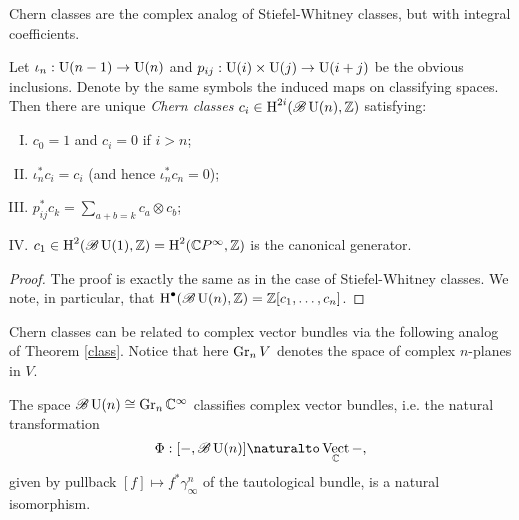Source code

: \documentclass{amsart}
\DeclareMathOperator{\Vect}{Vect}
\begin{document}
Chern classes are the complex analog of Stiefel-Whitney classes, but with integral coefficients.
\begin{theorem}
    Let $\iota_n:\operatorname{U}(n-1)\to\operatorname{U}(n)$ and $p_{ij}:\operatorname{U}(i)\times \operatorname{U}(j)\to \operatorname{U}(i+j)$ be the obvious
    inclusions. Denote by the same symbols the induced maps on classifying spaces.
    Then there are unique \textit{Chern classes} $c_i\in \operatorname{H}^{2i}(\mathscr{B}\operatorname{U}(n), \mathbb{Z})$ satisfying:
    \begin{enumerate}[(I)]
        \item $c_0=1$ and $c_i=0$ if $i>n$;
        \item $\iota_n^*c_i=c_i$ (and hence $\iota_n^*c_n=0$);
        \item $p_{ij}^*c_k=\sum_{a+b=k}c_a\otimes c_b$;
        \item $c_1\in\operatorname{H}^2(\mathscr{B}\operatorname{U}(1),\mathbb{Z})=\operatorname{H}^2(\mathbb{C} P^\infty,\mathbb{Z})$ is the canonical generator.
    \end{enumerate}
    \label{chern}
\end{theorem}
\begin{proof}
    The proof is exactly the same as in the case of Stiefel-Whitney classes.
    We note, in particular, that $\operatorname{H}^\bullet(\mathscr{B}\operatorname{U}(n),\mathbb{Z})=\mathbb{Z}[c_1,\ldots,c_n]$.
\end{proof}

Chern classes can be related to complex vector bundles via the following analog of Theorem
\ref{class}. Notice that here $\operatorname{Gr}_n V$ denotes the space of complex $n$-planes in $V$.
\begin{theorem}
    The space $\mathscr{B}\operatorname{U}(n)\cong\operatorname{Gr}_n\mathbb{C}^\infty$ classifies complex vector bundles, i.e. the natural
    transformation
    \begin{equation*}
        \Phi: [-,\mathscr{B}\UU(n)] \naturalto \Vect_\C-,
    \end{equation*}
    given by pullback $[f]\mapsto f^*\gamma^n_\infty$ of the tautological bundle, is a natural isomorphism.
\end{theorem}
\end{document}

+ + + + + + +

Search the listing for the string "mathbb". Copy each line where it turns up.

> [EXPECTED ANSWER]
    Then there are unique \textit{Chern classes} $c_i\in \operatorname{H}^{2i}(\mathscr{B}\operatorname{U}(n), \mathbb{Z})$ satisfying:
        \item $c_1\in\operatorname{H}^2(\mathscr{B}\operatorname{U}(1),\mathbb{Z})=\operatorname{H}^2(\mathbb{C} P^\infty,\mathbb{Z})$ is the canonical generator.
    We note, in particular, that $\operatorname{H}^\bullet(\mathscr{B}\operatorname{U}(n),\mathbb{Z})=\mathbb{Z}[c_1,\ldots,c_n]$.
    The space $\mathscr{B}\operatorname{U}(n)\cong\operatorname{Gr}_n\mathbb{C}^\infty$ classifies complex vector bundles, i.e. the natural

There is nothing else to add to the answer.